She runs her hand lightly on the spines of the books on her towering shelves. She picks one at random, reads a few pages, puts it back, picks another, puts it back. Her mind cannot stick to the story, or the characters. When it does, she feels even more lost and trapped. All her books seem to be about inevitable pain, and helplessness in front of fate. Even the summaries on the back of the books talk about already “doomed” protagonists. When did her books become so depressing, and cynical, and tragic? She remembers when she started reading “grown up” books; books that were not in the Young Reader’s section at the book store. She was thrilled, she felt like a grown up. When did growing up become synonymous with tragedy?
Unable to settle, she roams about the house. Her grandmother’s room looks to the east, and the rays of the sun are slipping through the crack between the two curtains, lighting up the haze of dust. She draws the curtains aside, only to be blinded by the light. She cannot comprehend the emptiness of the room, but the utter silence is somewhat comforting. After days of endless chatter of her relatives, the necessary small talk, the societal rituals of mourning, the silence feels like waking up after a long harrowing nightmare.
The landing on the first floor opens to a terrace balcony. A worn out yoga mat sits in the corner, its navy color fading. She wants to smile at her innocently good intentions. She tries to ease the wrinkles on her forehead, but that is oddly uncomfortable. Her face struggles to get back to the new normal, unable to handle the momentary release from the strain.

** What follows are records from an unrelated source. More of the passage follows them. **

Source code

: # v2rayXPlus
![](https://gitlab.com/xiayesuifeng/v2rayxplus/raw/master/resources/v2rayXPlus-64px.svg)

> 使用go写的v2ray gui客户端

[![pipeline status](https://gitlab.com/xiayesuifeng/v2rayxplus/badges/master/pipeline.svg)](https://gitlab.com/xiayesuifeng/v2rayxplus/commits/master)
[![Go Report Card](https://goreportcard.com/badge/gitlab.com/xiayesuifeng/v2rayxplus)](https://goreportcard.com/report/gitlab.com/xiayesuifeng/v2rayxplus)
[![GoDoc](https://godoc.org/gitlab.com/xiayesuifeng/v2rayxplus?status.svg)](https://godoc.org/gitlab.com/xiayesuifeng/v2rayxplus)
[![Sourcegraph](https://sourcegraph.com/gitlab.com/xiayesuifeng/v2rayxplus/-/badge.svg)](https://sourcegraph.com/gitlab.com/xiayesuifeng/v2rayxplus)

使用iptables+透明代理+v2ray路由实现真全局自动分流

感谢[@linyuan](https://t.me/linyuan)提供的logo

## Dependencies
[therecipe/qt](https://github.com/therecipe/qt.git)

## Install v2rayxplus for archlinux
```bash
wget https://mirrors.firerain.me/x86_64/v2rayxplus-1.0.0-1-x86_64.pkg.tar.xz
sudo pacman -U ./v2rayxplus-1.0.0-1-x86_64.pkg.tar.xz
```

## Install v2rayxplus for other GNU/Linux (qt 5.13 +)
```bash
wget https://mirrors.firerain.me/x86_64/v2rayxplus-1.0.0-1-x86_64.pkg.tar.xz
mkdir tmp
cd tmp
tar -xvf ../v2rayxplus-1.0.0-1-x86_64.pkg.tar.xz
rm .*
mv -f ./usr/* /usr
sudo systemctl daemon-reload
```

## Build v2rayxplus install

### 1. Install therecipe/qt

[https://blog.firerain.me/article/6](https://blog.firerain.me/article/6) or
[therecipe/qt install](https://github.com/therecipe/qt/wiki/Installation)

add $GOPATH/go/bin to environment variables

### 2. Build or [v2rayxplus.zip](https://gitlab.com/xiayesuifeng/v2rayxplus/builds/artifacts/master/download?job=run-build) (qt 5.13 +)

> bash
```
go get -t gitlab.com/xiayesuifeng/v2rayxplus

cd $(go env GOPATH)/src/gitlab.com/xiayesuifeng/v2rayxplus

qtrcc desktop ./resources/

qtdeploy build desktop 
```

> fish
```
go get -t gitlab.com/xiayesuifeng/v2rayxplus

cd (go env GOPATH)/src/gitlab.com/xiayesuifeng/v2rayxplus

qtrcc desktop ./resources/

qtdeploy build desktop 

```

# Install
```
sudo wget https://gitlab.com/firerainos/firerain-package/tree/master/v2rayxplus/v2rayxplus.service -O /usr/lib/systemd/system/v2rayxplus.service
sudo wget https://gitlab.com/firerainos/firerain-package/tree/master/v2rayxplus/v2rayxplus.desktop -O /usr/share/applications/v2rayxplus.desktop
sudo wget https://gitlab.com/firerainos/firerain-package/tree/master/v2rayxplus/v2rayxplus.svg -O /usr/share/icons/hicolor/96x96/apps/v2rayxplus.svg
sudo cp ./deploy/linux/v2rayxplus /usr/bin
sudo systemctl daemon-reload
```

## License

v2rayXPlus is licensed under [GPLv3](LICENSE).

Memories of this terrace flicker across her eyes. She remembers sitting her in the evenings, getting her hair oiled by her grandmother, eating almonds. She remembers endless games of carom, accompanied by lemonade. She remembers the frustration and sleepless nights, when she dealt with her exam stress by walking to and fro in the cool night air. She remembers tears of joy and relief at finally getting admission to her first choice of university. She remembers dance practices and hard work. She remembers long discussions, the aimless chatter, the unhesitating laughter. She remembers the mechanical answers as she replied to variants of Congratulations on your first job! She remembers the loneliness that slowly sneaked up on her, as she became quieter and quieter. She remembers the months of guilt as she willed herself everyday to function, to show up at work, to pick up the pieces of her life, to switch off the autopilot, to do more than simply exist. And she remembers the phone call, the dread, the cold sweat breaking over her again and again, as she begged, and prayed, and hoped, that she had heard wrong, that Naani was fine, that it was not her fault that she had not been available to talk, or to listen.
The attic smells musty. No one has come up here since ages. The place is crammed with boxes, and knick-knacks lie scattered on the floor. She sees several dinner sets that they never got around to using, each gifted to the family by someone or the other every Diwali. She sees her old bicycle, stabilizers thrown into the basket. There are four huge boxes full of old photo albums, picture stories of three generations.
She has never been intoxicated. Always the model child, she never had the urge to try out something forbidden, to experiment, to experience. She never rebelled, never sneaked out at night, never had a secret party, never even painted her nails black. She wonders if she missed out on things, but she knows, deep down, that she never would have dared. She has been raised on a diet of obedience and guilt.
And yet she often finds herself thinking of the small bottle of brandy in the medicinal cabinet nowadays, fighting a mad desire to take a couple of swigs. She wonders, almost academically, what it would feel like to be drunk. Would she really forget for a while?
She finds what she is looking for. In this corner of the attic are boxes labelled Books. Here lie the stacks of Nancy Drew, the literal mountains of innumerable series of Enid Blyton, the Judy Blumes. These are the books that made her fall in love with reading. These are the characters that are brave, and never fail, and are always the heroes of their own stories. They are never hindered by things outside their control, they never feel helpless.
She is meticulous this time, and picks up the books in order of their series number. The characters wave at her like old friends, the familiar words ease the knots in her stomach. If she concentrates very hard, she can just taste her childhood. She tells herself this is healthier; at least she’s not zoning out in front of the TV.
It is dark in the attic. Her eyes turn red with strain as she devours book after book. The characters from all the series are getting mixed up but she doesn’t want to stop. As she drags herself down to her bedroom after several hours, her eyes nearly closed, her head pounding, and her body heavy with tiredness that comes from mental exhaustion, it strikes her that the brandy may not be the only way of getting drunk.